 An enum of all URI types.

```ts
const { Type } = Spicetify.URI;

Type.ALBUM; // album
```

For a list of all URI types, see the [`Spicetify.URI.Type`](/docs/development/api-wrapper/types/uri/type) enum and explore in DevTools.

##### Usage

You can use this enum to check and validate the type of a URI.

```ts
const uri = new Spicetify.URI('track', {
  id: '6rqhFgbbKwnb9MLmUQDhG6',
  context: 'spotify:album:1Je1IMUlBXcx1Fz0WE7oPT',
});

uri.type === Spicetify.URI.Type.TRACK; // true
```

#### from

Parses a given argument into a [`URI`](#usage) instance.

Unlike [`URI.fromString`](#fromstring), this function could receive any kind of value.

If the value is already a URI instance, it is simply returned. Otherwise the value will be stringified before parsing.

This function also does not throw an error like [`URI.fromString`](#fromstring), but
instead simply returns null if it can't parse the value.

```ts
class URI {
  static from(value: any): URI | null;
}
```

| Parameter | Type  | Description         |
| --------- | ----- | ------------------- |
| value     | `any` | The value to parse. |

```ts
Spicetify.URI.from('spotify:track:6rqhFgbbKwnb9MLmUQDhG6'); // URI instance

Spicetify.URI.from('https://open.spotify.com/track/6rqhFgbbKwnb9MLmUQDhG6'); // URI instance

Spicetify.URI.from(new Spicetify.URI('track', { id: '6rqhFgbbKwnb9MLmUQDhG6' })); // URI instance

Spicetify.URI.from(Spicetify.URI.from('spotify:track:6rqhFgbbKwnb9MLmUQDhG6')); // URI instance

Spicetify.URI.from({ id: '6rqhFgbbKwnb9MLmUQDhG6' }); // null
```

********

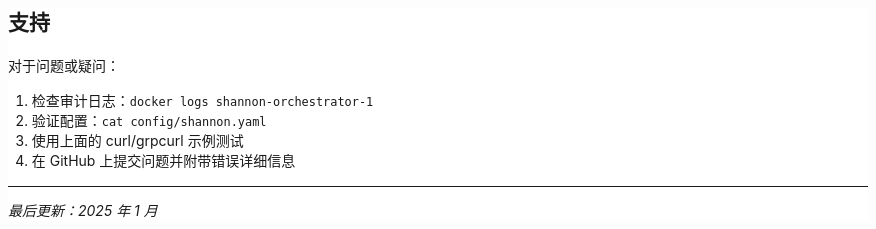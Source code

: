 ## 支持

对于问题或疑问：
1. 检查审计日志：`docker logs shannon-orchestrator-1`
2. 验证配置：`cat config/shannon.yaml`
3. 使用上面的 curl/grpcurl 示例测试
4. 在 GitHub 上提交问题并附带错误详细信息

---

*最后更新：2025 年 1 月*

********

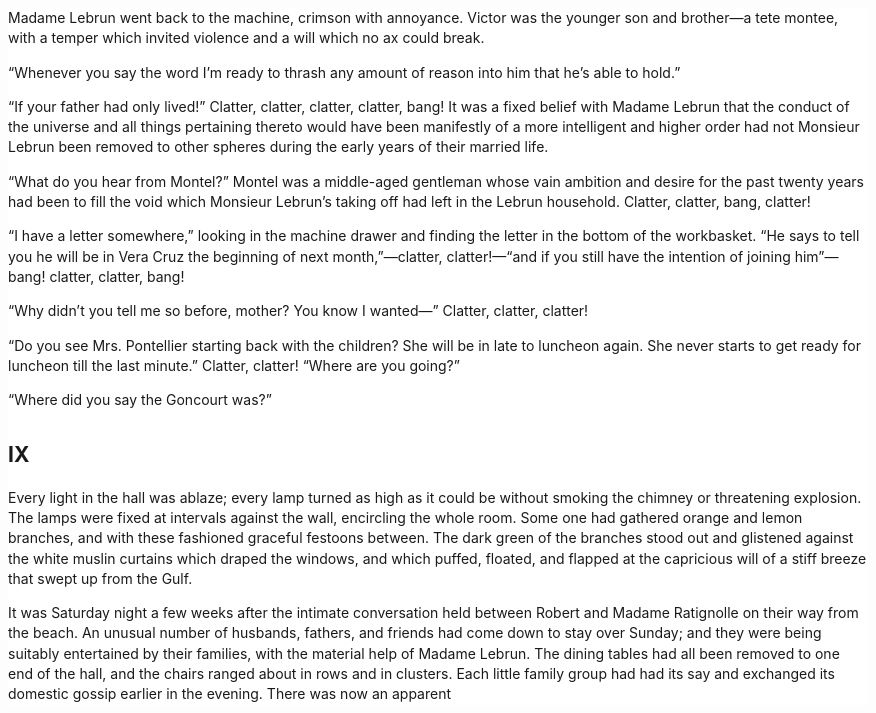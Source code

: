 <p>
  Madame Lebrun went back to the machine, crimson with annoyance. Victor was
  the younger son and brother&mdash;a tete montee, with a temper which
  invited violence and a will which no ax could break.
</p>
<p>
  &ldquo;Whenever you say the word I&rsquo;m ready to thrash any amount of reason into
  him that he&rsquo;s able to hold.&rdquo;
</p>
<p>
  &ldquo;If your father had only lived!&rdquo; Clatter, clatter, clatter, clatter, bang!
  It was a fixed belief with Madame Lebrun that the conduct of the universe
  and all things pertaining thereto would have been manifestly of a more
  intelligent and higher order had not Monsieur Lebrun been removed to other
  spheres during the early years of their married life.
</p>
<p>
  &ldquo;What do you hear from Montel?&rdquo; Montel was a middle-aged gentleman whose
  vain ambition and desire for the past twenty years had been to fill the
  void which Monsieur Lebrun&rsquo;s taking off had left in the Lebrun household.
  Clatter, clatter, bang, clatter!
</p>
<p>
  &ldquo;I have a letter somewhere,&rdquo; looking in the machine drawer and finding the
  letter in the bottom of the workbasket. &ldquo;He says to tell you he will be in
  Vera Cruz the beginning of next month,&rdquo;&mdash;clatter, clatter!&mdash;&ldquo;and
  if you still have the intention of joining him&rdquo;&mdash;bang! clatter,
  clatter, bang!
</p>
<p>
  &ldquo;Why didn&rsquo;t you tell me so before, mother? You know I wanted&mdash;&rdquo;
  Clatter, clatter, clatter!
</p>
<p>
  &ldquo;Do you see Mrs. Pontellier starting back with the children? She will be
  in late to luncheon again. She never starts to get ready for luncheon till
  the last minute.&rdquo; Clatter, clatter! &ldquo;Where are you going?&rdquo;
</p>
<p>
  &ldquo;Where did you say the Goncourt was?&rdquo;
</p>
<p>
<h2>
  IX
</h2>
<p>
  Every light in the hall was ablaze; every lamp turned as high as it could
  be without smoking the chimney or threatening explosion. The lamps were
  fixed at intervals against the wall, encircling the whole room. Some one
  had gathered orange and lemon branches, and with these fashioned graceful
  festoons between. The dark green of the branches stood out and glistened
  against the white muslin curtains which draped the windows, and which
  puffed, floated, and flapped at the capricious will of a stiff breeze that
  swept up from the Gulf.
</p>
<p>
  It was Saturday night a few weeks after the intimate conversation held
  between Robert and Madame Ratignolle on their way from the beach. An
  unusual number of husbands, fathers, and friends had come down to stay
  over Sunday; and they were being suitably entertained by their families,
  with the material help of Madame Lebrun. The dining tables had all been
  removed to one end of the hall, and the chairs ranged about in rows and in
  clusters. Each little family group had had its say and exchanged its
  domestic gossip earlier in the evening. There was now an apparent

********

### Problem
Scan the listing for "fromString" and copy out each line that has it.

### Final answer
Unlike [`URI.fromString`](#fromstring), this function could receive any kind of value.
This function also does not throw an error like [`URI.fromString`](#fromstring), but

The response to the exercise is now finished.